Book Panel: Quinn Slobodian, Globalists: The End of Empire and the Birth of Neoliberalism

Date: 

Thursday, March 29, 2018, 12:00pm to 2:00pm

Location: 

CGIS South, 1730 Cambridge Street, S030 (Public Gathering Room)

Author Quinn Slobodian (ACLS Burkhardt/WIGH Fellow; Wellesley College) will meet with a panel of critics to discuss his new book Globalists: The End of Empire and the Birth of Neoliberalism (Harvard University Press, 2018)

Panelists:
Katrina Forrester , Assistant Professor of Government and Social Studies, Harvard University
Priya Lal, Associate Professor of History, Boston College
Jamie Martin, Assistant Professor of History and School of Foreign Service, Georgetown

GlobalistsSUMMARY (from Harvard University Press):

Neoliberals hate the state. Or do they? In the first intellectual history of neoliberal globalism, Quinn Slobodian follows a group of thinkers from the ashes of the Habsburg Empire to the creation of the World Trade Organization to show that neoliberalism emerged less to shrink government and abolish regulations than to redeploy them at a global level.

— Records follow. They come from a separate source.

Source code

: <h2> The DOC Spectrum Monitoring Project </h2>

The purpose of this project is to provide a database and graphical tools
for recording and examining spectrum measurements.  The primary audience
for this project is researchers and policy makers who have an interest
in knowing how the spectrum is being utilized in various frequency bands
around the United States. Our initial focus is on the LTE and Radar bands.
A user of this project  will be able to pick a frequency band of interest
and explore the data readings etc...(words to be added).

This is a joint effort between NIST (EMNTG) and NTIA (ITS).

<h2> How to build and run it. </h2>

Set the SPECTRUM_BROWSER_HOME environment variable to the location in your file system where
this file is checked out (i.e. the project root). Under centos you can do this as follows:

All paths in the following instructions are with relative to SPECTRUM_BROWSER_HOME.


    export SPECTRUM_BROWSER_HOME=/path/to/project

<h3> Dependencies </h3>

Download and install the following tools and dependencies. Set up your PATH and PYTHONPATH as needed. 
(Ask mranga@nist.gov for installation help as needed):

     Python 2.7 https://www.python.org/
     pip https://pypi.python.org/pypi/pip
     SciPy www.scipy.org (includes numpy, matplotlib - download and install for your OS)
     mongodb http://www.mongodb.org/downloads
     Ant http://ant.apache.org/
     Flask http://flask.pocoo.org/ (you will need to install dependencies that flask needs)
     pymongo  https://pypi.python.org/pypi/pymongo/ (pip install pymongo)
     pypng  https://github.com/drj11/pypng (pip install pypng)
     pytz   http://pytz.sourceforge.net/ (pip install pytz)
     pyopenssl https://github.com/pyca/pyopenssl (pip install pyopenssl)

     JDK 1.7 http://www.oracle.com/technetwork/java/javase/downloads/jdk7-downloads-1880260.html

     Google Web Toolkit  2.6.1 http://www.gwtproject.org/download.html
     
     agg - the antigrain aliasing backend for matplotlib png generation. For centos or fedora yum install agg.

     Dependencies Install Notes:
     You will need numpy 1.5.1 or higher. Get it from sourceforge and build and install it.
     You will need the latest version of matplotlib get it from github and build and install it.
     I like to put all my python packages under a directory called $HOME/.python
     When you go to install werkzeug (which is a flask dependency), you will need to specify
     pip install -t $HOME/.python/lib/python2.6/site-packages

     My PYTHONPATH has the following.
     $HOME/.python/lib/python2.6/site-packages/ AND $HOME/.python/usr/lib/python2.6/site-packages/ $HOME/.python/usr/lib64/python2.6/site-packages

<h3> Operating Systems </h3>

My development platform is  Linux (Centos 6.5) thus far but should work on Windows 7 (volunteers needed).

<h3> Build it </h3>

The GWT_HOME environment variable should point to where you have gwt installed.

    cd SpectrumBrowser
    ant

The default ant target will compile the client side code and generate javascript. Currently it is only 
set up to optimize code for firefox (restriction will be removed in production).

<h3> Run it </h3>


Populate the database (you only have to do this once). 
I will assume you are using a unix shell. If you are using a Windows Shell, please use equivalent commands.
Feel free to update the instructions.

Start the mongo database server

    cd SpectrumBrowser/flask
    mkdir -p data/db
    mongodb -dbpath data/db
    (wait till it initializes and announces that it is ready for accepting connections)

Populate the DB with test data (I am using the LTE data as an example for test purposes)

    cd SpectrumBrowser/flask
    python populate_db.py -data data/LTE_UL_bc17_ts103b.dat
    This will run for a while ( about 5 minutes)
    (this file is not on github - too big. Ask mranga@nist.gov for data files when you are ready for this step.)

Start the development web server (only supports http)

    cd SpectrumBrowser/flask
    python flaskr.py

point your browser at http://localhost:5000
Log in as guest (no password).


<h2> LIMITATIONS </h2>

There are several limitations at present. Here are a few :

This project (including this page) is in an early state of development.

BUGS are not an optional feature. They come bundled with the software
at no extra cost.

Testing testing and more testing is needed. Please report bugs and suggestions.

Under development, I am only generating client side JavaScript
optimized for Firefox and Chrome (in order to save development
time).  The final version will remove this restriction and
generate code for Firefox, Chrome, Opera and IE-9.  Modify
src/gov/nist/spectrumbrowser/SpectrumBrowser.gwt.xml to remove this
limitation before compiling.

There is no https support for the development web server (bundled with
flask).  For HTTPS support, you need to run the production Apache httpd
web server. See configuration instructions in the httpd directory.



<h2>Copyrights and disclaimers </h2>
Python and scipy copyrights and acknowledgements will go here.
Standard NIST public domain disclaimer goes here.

Slobodian begins in Austria in the 1920s. Empires were dissolving and nationalism, socialism, and democratic self-determination threatened the stability of the global capitalist system. In response, Austrian intellectuals called for a new way of organizing the world. But they and their successors in academia and government, from such famous economists as Friedrich Hayek and Ludwig von Mises to influential but lesser-known figures such as Wilhelm Röpke and Michael Heilperin, did not propose a regime of laissez-faire. Rather they used states and global institutions—the League of Nations, the European Court of Justice, the World Trade Organization, and international investment law—to insulate the markets against sovereign states, political change, and turbulent democratic demands for greater equality and social justice.